Perry went on to say that such violence is not new for many groups including women, non-binary people, Indigenous people and racialized people, “who always live with the knowledge that violence structures our lives.”

In response to threats of violence, Irumva hopes that security is not the only course of action taken but that deeper underlying factors are also looked at.

“I think there’s a deeper societal issue, and I think it ties in with a lot of misogyny, as you can see it was a gender studies class which also talks about 2SLGBTQIA,” said Irumva. “Moving forward, I hope they don’t only address the security aspect of people on campus but also what is driving it.”

When asked if UMSU had discussed any plans for the academic year in response to the attack, Irumva said that it has been difficult to connect with students as the attack occurred in the summer.

In next steps, women and gender studies and history associate professor Jocelyn Thorpe also hopes that increased security is not the primary course of action.

“Lots of people do not feel protected by security.
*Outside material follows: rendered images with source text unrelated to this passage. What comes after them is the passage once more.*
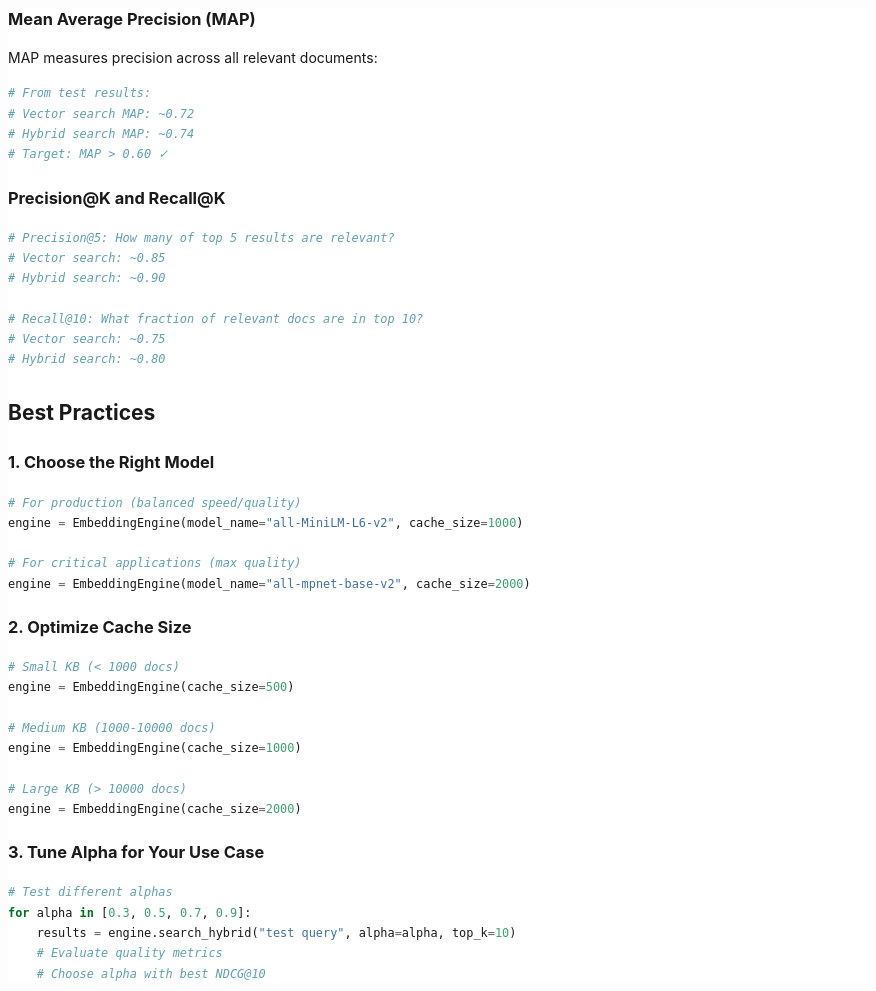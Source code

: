 ### Mean Average Precision (MAP)

MAP measures precision across all relevant documents:

```python
# From test results:
# Vector search MAP: ~0.72
# Hybrid search MAP: ~0.74
# Target: MAP > 0.60 ✓
```

### Precision@K and Recall@K

```python
# Precision@5: How many of top 5 results are relevant?
# Vector search: ~0.85
# Hybrid search: ~0.90

# Recall@10: What fraction of relevant docs are in top 10?
# Vector search: ~0.75
# Hybrid search: ~0.80
```

## Best Practices

### 1. Choose the Right Model

```python
# For production (balanced speed/quality)
engine = EmbeddingEngine(model_name="all-MiniLM-L6-v2", cache_size=1000)

# For critical applications (max quality)
engine = EmbeddingEngine(model_name="all-mpnet-base-v2", cache_size=2000)
```

### 2. Optimize Cache Size

```python
# Small KB (< 1000 docs)
engine = EmbeddingEngine(cache_size=500)

# Medium KB (1000-10000 docs)
engine = EmbeddingEngine(cache_size=1000)

# Large KB (> 10000 docs)
engine = EmbeddingEngine(cache_size=2000)
```

### 3. Tune Alpha for Your Use Case

```python
# Test different alphas
for alpha in [0.3, 0.5, 0.7, 0.9]:
    results = engine.search_hybrid("test query", alpha=alpha, top_k=10)
    # Evaluate quality metrics
    # Choose alpha with best NDCG@10
```
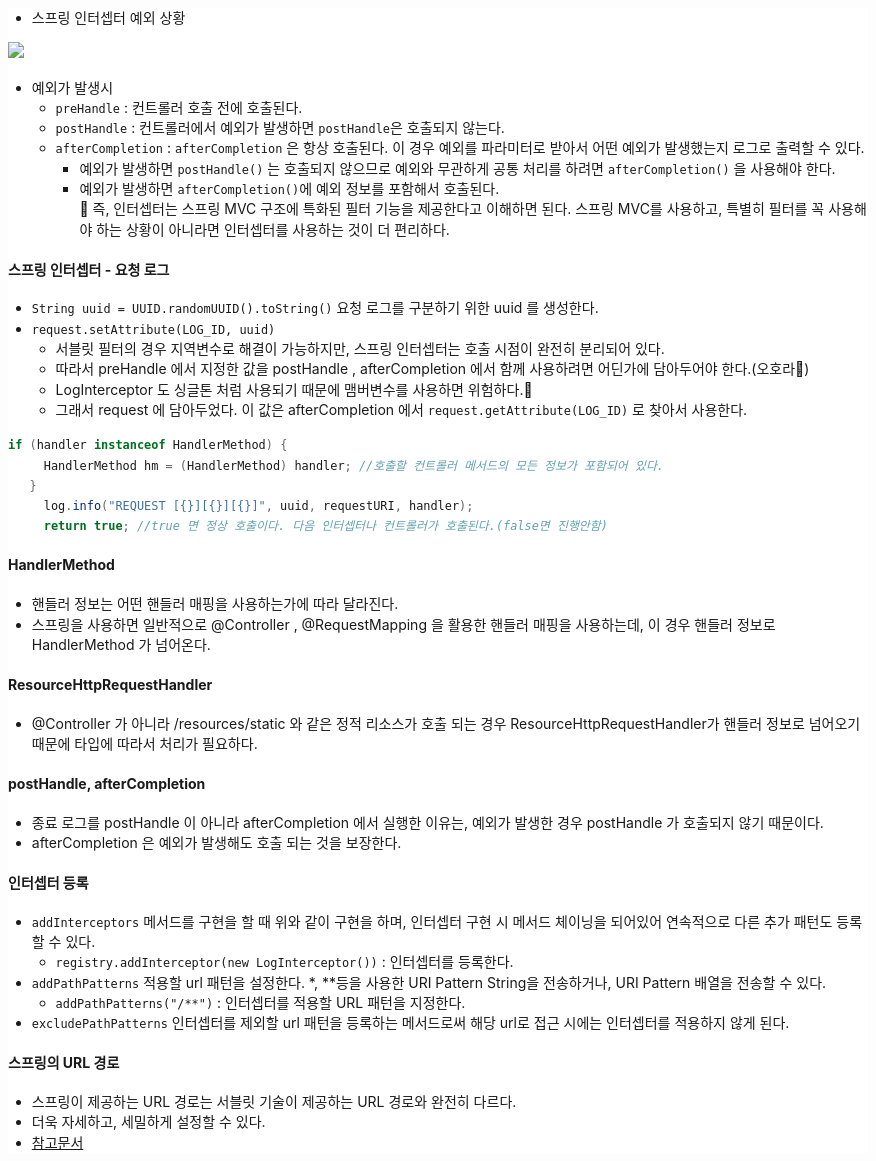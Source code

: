 + 스프링 인터셉터 예외 상황
<img width="500" src="https://user-images.githubusercontent.com/86812098/152630657-d11fbb59-6152-4a87-b64d-e048c57a9e16.png">

+ 예외가 발생시
  + `preHandle` : 컨트롤러 호출 전에 호출된다.
  + `postHandle` : 컨트롤러에서 예외가 발생하면 `postHandle`은 호출되지 않는다.
  + `afterCompletion` : `afterCompletion` 은 항상 호출된다. 이 경우 예외를 파라미터로 받아서 어떤 예외가 발생했는지 로그로 출력할 수 있다.
    + 예외가 발생하면 `postHandle()` 는 호출되지 않으므로 예외와 무관하게 공통 처리를 하려면 `afterCompletion()` 을 사용해야 한다.
    + 예외가 발생하면 `afterCompletion()`에 예외 정보를 포함해서 호출된다.  
🎈 즉, 인터셉터는 스프링 MVC 구조에 특화된 필터 기능을 제공한다고 이해하면 된다. 스프링 MVC를 사용하고, 특별히 필터를 꼭 사용해야 하는 상황이 아니라면 인터셉터를 사용하는 것이 더 편리하다.  

#### 스프링 인터셉터 - 요청 로그
+ `String uuid = UUID.randomUUID().toString()` 요청 로그를 구분하기 위한 uuid 를 생성한다.
+ `request.setAttribute(LOG_ID, uuid)` 
  + 서블릿 필터의 경우 지역변수로 해결이 가능하지만, 스프링 인터셉터는 호출 시점이 완전히 분리되어 있다. 
  + 따라서 preHandle 에서 지정한 값을 postHandle , afterCompletion 에서 함께 사용하려면 어딘가에 담아두어야 한다.(오호라🧐)
  + LogInterceptor 도 싱글톤 처럼 사용되기 때문에 맴버변수를 사용하면 위험하다.🎃
  + 그래서 request 에 담아두었다. 이 값은 afterCompletion 에서 `request.getAttribute(LOG_ID)` 로 찾아서 사용한다.
```java
if (handler instanceof HandlerMethod) {
     HandlerMethod hm = (HandlerMethod) handler; //호출할 컨트롤러 메서드의 모든 정보가 포함되어 있다.
   }
     log.info("REQUEST [{}][{}][{}]", uuid, requestURI, handler);
     return true; //true 면 정상 호출이다. 다음 인터셉터나 컨트롤러가 호출된다.(false면 진행안함)
```

#### HandlerMethod
+ 핸들러 정보는 어떤 핸들러 매핑을 사용하는가에 따라 달라진다. 
+ 스프링을 사용하면 일반적으로 @Controller , @RequestMapping 을 활용한 핸들러 매핑을 사용하는데, 이 경우 핸들러 정보로 HandlerMethod 가 넘어온다.

#### ResourceHttpRequestHandler
+ @Controller 가 아니라 /resources/static 와 같은 정적 리소스가 호출 되는 경우 ResourceHttpRequestHandler가 핸들러 정보로 넘어오기 때문에 타입에 따라서 처리가 필요하다.

#### postHandle, afterCompletion
+ 종료 로그를 postHandle 이 아니라 afterCompletion 에서 실행한 이유는, 예외가 발생한 경우 postHandle 가 호출되지 않기 때문이다. 
+ afterCompletion 은 예외가 발생해도 호출 되는 것을 보장한다.

#### 인터셉터 등록
+ `addInterceptors` 메서드를 구현을 할 때 위와 같이 구현을 하며, 인터셉터 구현 시 메서드 체이닝을 되어있어 연속적으로 다른 추가 패턴도 등록할 수 있다.
  + `registry.addInterceptor(new LogInterceptor())` : 인터셉터를 등록한다.
+ `addPathPatterns` 적용할 url 패턴을 설정한다. *, **등을 사용한 URI Pattern String을 전송하거나, URI Pattern 배열을 전송할 수 있다.
  + `addPathPatterns("/**")` : 인터셉터를 적용할 URL 패턴을 지정한다.
+ `excludePathPatterns` 인터셉터를 제외할 url 패턴을 등록하는 메서드로써 해당 url로 접근 시에는 인터셉터를 적용하지 않게 된다.

#### 스프링의 URL 경로
+ 스프링이 제공하는 URL 경로는 서블릿 기술이 제공하는 URL 경로와 완전히 다르다. 
+ 더욱 자세하고, 세밀하게 설정할 수 있다. 
+ [참고문서](https://docs.spring.io/spring-framework/docs/current/javadoc-api/org/springframework/web/util/pattern/PathPattern.html)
So the idea that we need to have more security is controversial because who then feels safe, and who doesn’t feel safe?”

Thorpe continued that actions such as women’s-only hours at the gym and increased lighting on campus are ways to keep people safe but are, at their core, responses to systems of oppression.

Instead, Thorpe and Perry believe there should be an increased focus on course curriculum and on who is populating university spaces so that they are reflective of the campus community.

“I would be interested in thinking about the bigger questions, about who is there both teaching and as students, and maybe patterns about how we staff and populate campuses in general,” said Perry.

Through teaching about histories of university exclusion, Thorpe hopes that people will further understand the histories of colonialism and patriarchy to see that society does not need to continue this way.

“This is why the curriculum in women’s and gender studies and in Indigenous studies is really important, because I think it’s part of what leads to a conversation that is not polarizing.”

For students who may be hesitant to take gender studies classes, Perry reiterated the importance of taking such courses.

“Some of the disciplines and fields and courses that have been under attack, whether at a rhetorical level or in these very real ways, are also world changing.”